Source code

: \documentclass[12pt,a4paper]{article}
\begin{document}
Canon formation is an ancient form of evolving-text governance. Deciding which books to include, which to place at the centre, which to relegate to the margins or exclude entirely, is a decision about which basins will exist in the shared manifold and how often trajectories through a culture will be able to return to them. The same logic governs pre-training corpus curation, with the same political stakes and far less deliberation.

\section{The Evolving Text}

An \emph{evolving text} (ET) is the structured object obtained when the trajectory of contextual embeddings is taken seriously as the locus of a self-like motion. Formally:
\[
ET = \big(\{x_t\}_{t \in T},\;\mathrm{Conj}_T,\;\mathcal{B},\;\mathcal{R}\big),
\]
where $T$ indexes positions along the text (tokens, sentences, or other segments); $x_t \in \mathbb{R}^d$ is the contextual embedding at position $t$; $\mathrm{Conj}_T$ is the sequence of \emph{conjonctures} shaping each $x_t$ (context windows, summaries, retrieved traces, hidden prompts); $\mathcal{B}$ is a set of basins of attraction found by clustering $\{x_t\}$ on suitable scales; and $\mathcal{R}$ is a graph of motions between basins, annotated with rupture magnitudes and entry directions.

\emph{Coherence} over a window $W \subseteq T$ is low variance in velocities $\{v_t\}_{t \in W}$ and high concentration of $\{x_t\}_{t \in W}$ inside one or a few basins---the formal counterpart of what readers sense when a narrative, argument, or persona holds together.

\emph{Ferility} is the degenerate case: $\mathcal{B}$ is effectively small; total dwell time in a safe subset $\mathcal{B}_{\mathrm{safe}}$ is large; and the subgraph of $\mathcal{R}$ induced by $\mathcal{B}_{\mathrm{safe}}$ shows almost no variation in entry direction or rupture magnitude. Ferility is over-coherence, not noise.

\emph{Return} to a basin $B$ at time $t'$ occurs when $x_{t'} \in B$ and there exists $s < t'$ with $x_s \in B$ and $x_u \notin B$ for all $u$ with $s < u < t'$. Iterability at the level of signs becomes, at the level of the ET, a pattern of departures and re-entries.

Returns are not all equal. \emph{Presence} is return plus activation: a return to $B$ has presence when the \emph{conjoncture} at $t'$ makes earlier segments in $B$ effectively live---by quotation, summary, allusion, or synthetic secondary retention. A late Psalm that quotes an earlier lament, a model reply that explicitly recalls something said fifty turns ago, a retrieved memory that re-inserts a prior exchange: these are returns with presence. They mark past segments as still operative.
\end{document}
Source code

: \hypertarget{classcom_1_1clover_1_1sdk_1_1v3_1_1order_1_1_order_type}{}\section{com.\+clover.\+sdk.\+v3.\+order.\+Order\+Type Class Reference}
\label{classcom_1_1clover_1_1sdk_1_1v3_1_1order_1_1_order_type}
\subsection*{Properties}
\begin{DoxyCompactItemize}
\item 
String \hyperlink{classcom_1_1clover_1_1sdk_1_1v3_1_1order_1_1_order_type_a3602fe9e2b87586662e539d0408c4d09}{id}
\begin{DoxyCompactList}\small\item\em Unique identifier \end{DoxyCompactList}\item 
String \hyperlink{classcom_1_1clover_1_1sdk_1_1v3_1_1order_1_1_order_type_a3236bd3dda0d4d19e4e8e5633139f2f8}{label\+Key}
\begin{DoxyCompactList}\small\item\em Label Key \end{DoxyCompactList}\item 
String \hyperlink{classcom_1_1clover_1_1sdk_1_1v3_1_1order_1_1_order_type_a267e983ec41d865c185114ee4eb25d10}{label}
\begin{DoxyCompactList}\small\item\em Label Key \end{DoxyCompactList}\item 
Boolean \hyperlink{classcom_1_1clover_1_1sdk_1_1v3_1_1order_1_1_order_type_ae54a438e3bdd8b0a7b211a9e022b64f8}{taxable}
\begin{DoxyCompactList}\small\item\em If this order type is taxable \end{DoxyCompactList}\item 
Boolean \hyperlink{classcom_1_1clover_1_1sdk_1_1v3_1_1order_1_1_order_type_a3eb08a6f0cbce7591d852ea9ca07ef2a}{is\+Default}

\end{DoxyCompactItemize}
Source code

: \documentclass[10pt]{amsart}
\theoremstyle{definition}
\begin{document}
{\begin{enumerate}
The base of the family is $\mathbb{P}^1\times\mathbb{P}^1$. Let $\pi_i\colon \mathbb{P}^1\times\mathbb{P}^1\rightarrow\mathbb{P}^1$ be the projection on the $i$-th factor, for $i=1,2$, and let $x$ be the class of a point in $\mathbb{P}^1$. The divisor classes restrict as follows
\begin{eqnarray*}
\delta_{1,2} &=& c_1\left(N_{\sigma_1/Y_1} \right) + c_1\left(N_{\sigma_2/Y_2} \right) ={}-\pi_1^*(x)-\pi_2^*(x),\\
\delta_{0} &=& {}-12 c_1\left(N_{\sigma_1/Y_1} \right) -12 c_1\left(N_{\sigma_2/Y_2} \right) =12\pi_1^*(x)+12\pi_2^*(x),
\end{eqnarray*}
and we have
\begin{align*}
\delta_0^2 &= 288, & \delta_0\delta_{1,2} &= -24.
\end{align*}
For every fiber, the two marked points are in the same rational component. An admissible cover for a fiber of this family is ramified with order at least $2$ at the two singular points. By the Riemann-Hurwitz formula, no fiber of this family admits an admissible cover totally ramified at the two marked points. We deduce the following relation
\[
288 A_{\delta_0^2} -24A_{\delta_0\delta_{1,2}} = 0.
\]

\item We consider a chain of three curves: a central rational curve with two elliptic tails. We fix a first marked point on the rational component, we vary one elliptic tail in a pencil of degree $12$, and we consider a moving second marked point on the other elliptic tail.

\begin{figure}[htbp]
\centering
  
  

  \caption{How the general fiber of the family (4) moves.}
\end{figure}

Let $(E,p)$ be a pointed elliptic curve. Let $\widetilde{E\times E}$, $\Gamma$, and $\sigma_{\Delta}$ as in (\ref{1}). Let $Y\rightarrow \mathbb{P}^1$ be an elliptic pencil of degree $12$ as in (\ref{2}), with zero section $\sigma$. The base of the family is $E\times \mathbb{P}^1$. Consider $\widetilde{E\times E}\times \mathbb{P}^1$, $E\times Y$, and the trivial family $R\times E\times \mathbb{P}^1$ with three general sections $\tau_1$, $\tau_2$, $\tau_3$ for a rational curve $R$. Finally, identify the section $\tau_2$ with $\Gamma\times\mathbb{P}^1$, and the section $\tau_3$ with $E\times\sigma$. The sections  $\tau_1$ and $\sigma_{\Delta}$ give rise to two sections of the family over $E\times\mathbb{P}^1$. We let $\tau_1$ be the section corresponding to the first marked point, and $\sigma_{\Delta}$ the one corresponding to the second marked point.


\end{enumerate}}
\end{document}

= = = =

▶ [PROBLEM REQUIREMENTS]:
Using the material above, retype every line without altering it.

▶ [ANSWER BELOW]:
Source code

: \documentclass[12pt,a4paper]{article}
\begin{document}
Canon formation is an ancient form of evolving-text governance. Deciding which books to include, which to place at the centre, which to relegate to the margins or exclude entirely, is a decision about which basins will exist in the shared manifold and how often trajectories through a culture will be able to return to them. The same logic governs pre-training corpus curation, with the same political stakes and far less deliberation.

\section{The Evolving Text}

An \emph{evolving text} (ET) is the structured object obtained when the trajectory of contextual embeddings is taken seriously as the locus of a self-like motion. Formally:
\[
ET = \big(\{x_t\}_{t \in T},\;\mathrm{Conj}_T,\;\mathcal{B},\;\mathcal{R}\big),
\]
where $T$ indexes positions along the text (tokens, sentences, or other segments); $x_t \in \mathbb{R}^d$ is the contextual embedding at position $t$; $\mathrm{Conj}_T$ is the sequence of \emph{conjonctures} shaping each $x_t$ (context windows, summaries, retrieved traces, hidden prompts); $\mathcal{B}$ is a set of basins of attraction found by clustering $\{x_t\}$ on suitable scales; and $\mathcal{R}$ is a graph of motions between basins, annotated with rupture magnitudes and entry directions.

\emph{Coherence} over a window $W \subseteq T$ is low variance in velocities $\{v_t\}_{t \in W}$ and high concentration of $\{x_t\}_{t \in W}$ inside one or a few basins---the formal counterpart of what readers sense when a narrative, argument, or persona holds together.

\emph{Ferility} is the degenerate case: $\mathcal{B}$ is effectively small; total dwell time in a safe subset $\mathcal{B}_{\mathrm{safe}}$ is large; and the subgraph of $\mathcal{R}$ induced by $\mathcal{B}_{\mathrm{safe}}$ shows almost no variation in entry direction or rupture magnitude. Ferility is over-coherence, not noise.

\emph{Return} to a basin $B$ at time $t'$ occurs when $x_{t'} \in B$ and there exists $s < t'$ with $x_s \in B$ and $x_u \notin B$ for all $u$ with $s < u < t'$. Iterability at the level of signs becomes, at the level of the ET, a pattern of departures and re-entries.

Returns are not all equal. \emph{Presence} is return plus activation: a return to $B$ has presence when the \emph{conjoncture} at $t'$ makes earlier segments in $B$ effectively live---by quotation, summary, allusion, or synthetic secondary retention. A late Psalm that quotes an earlier lament, a model reply that explicitly recalls something said fifty turns ago, a retrieved memory that re-inserts a prior exchange: these are returns with presence. They mark past segments as still operative.
\end{document}
Source code

: \hypertarget{classcom_1_1clover_1_1sdk_1_1v3_1_1order_1_1_order_type}{}\section{com.\+clover.\+sdk.\+v3.\+order.\+Order\+Type Class Reference}
\label{classcom_1_1clover_1_1sdk_1_1v3_1_1order_1_1_order_type}
\subsection*{Properties}
\begin{DoxyCompactItemize}
\item 
String \hyperlink{classcom_1_1clover_1_1sdk_1_1v3_1_1order_1_1_order_type_a3602fe9e2b87586662e539d0408c4d09}{id}
\begin{DoxyCompactList}\small\item\em Unique identifier \end{DoxyCompactList}\item 
String \hyperlink{classcom_1_1clover_1_1sdk_1_1v3_1_1order_1_1_order_type_a3236bd3dda0d4d19e4e8e5633139f2f8}{label\+Key}
\begin{DoxyCompactList}\small\item\em Label Key \end{DoxyCompactList}\item 
String \hyperlink{classcom_1_1clover_1_1sdk_1_1v3_1_1order_1_1_order_type_a267e983ec41d865c185114ee4eb25d10}{label}
\begin{DoxyCompactList}\small\item\em Label Key \end{DoxyCompactList}\item 
Boolean \hyperlink{classcom_1_1clover_1_1sdk_1_1v3_1_1order_1_1_order_type_ae54a438e3bdd8b0a7b211a9e022b64f8}{taxable}
\begin{DoxyCompactList}\small\item\em If this order type is taxable \end{DoxyCompactList}\item 
Boolean \hyperlink{classcom_1_1clover_1_1sdk_1_1v3_1_1order_1_1_order_type_a3eb08a6f0cbce7591d852ea9ca07ef2a}{is\+Default}

\end{DoxyCompactItemize}
Source code

: \documentclass[10pt]{amsart}
\theoremstyle{definition}
\begin{document}
{\begin{enumerate}
The base of the family is $\mathbb{P}^1\times\mathbb{P}^1$. Let $\pi_i\colon \mathbb{P}^1\times\mathbb{P}^1\rightarrow\mathbb{P}^1$ be the projection on the $i$-th factor, for $i=1,2$, and let $x$ be the class of a point in $\mathbb{P}^1$. The divisor classes restrict as follows
\begin{eqnarray*}
\delta_{1,2} &=& c_1\left(N_{\sigma_1/Y_1} \right) + c_1\left(N_{\sigma_2/Y_2} \right) ={}-\pi_1^*(x)-\pi_2^*(x),\\
\delta_{0} &=& {}-12 c_1\left(N_{\sigma_1/Y_1} \right) -12 c_1\left(N_{\sigma_2/Y_2} \right) =12\pi_1^*(x)+12\pi_2^*(x),
\end{eqnarray*}
and we have
\begin{align*}
\delta_0^2 &= 288, & \delta_0\delta_{1,2} &= -24.
\end{align*}
For every fiber, the two marked points are in the same rational component. An admissible cover for a fiber of this family is ramified with order at least $2$ at the two singular points. By the Riemann-Hurwitz formula, no fiber of this family admits an admissible cover totally ramified at the two marked points. We deduce the following relation
\[
288 A_{\delta_0^2} -24A_{\delta_0\delta_{1,2}} = 0.
\]

\item We consider a chain of three curves: a central rational curve with two elliptic tails. We fix a first marked point on the rational component, we vary one elliptic tail in a pencil of degree $12$, and we consider a moving second marked point on the other elliptic tail.

\begin{figure}[htbp]
\centering
  
  

  \caption{How the general fiber of the family (4) moves.}
\end{figure}

Let $(E,p)$ be a pointed elliptic curve. Let $\widetilde{E\times E}$, $\Gamma$, and $\sigma_{\Delta}$ as in (\ref{1}). Let $Y\rightarrow \mathbb{P}^1$ be an elliptic pencil of degree $12$ as in (\ref{2}), with zero section $\sigma$. The base of the family is $E\times \mathbb{P}^1$. Consider $\widetilde{E\times E}\times \mathbb{P}^1$, $E\times Y$, and the trivial family $R\times E\times \mathbb{P}^1$ with three general sections $\tau_1$, $\tau_2$, $\tau_3$ for a rational curve $R$. Finally, identify the section $\tau_2$ with $\Gamma\times\mathbb{P}^1$, and the section $\tau_3$ with $E\times\sigma$. The sections  $\tau_1$ and $\sigma_{\Delta}$ give rise to two sections of the family over $E\times\mathbb{P}^1$. We let $\tau_1$ be the section corresponding to the first marked point, and $\sigma_{\Delta}$ the one corresponding to the second marked point.


\end{enumerate}}
\end{document}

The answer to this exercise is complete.